** RECORDED DATA follows **

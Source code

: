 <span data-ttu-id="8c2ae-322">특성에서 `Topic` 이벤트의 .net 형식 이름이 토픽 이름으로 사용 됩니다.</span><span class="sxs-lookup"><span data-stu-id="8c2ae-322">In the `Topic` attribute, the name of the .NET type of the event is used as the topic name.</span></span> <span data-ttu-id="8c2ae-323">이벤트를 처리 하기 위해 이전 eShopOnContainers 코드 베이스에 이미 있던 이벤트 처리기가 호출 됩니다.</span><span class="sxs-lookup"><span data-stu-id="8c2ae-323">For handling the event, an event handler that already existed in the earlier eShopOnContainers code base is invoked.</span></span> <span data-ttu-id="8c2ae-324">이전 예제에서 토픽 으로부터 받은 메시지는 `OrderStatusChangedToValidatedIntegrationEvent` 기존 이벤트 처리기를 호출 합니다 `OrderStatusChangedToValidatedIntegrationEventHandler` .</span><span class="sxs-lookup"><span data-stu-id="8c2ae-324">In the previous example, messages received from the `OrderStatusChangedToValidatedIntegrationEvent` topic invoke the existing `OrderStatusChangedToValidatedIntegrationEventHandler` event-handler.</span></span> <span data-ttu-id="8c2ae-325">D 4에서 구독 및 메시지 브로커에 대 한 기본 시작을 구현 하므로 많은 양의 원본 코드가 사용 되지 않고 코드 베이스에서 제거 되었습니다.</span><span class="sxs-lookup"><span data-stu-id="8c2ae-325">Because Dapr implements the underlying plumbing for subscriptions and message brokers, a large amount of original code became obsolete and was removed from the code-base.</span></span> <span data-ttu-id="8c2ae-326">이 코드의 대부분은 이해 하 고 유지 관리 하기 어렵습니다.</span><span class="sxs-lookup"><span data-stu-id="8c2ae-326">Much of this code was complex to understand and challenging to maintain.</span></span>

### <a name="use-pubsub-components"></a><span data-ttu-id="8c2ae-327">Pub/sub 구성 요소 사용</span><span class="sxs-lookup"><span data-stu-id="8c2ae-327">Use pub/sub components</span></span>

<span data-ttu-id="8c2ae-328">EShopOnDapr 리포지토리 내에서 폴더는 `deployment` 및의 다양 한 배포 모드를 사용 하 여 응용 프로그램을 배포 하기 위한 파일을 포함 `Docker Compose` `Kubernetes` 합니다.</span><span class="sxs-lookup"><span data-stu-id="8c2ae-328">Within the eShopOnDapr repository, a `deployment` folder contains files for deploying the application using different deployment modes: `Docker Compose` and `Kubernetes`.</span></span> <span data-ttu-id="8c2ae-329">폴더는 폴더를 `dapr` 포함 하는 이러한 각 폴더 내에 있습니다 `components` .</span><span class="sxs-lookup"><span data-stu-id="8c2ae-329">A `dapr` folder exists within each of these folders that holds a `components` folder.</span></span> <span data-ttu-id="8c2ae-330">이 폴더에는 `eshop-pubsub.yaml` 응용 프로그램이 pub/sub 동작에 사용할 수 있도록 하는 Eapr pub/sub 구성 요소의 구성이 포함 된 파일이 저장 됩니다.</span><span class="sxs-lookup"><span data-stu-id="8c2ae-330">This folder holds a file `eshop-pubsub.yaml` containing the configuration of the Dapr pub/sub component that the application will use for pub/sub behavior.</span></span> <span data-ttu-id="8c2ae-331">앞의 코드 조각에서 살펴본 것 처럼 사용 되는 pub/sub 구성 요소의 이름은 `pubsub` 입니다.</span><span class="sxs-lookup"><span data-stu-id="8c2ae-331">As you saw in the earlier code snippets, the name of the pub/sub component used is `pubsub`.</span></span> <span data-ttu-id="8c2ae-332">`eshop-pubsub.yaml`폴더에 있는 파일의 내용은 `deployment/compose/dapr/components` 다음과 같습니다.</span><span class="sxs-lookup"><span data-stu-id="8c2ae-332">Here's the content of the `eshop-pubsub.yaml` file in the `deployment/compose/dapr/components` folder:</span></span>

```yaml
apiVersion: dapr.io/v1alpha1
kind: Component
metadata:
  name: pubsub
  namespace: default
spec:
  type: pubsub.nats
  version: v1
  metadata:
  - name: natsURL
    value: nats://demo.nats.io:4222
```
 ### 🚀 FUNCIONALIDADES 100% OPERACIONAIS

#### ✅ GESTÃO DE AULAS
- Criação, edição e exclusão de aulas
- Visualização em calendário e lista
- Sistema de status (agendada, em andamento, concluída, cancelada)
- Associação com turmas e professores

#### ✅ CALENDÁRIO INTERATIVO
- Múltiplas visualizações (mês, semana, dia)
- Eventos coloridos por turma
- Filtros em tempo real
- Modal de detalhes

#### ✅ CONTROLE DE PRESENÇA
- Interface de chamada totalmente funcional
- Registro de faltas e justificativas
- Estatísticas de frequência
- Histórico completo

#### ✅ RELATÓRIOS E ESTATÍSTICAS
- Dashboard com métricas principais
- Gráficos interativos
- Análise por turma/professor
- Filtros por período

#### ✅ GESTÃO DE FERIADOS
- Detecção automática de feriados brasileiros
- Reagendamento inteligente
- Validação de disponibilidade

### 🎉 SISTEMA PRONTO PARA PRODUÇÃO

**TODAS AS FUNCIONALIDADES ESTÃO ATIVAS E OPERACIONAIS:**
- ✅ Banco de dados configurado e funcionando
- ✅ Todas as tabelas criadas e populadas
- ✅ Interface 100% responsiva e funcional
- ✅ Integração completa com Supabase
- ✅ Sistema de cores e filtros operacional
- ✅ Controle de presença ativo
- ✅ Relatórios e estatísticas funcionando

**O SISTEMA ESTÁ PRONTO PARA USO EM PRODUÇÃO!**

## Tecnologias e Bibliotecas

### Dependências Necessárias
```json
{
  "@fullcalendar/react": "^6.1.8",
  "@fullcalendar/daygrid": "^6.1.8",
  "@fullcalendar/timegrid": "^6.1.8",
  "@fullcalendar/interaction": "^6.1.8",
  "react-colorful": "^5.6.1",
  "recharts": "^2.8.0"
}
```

** End of RECORDED DATA **

Reproduce, exactly as they stand in the data above, the lines from the one that holds "- Criação, edição e exclusão de aulas" to the one that holds "- ✅ Banco de dados configurado e funcionando", inclusive.

### ANSWER SECTION
- Criação, edição e exclusão de aulas
- Visualização em calendário e lista
- Sistema de status (agendada, em andamento, concluída, cancelada)
- Associação com turmas e professores

#### ✅ CALENDÁRIO INTERATIVO
- Múltiplas visualizações (mês, semana, dia)
- Eventos coloridos por turma
- Filtros em tempo real
- Modal de detalhes

#### ✅ CONTROLE DE PRESENÇA
- Interface de chamada totalmente funcional
- Registro de faltas e justificativas
- Estatísticas de frequência
- Histórico completo

#### ✅ RELATÓRIOS E ESTATÍSTICAS
- Dashboard com métricas principais
- Gráficos interativos
- Análise por turma/professor
- Filtros por período

#### ✅ GESTÃO DE FERIADOS
- Detecção automática de feriados brasileiros
- Reagendamento inteligente
- Validação de disponibilidade

### 🎉 SISTEMA PRONTO PARA PRODUÇÃO

**TODAS AS FUNCIONALIDADES ESTÃO ATIVAS E OPERACIONAIS:**
- ✅ Banco de dados configurado e funcionando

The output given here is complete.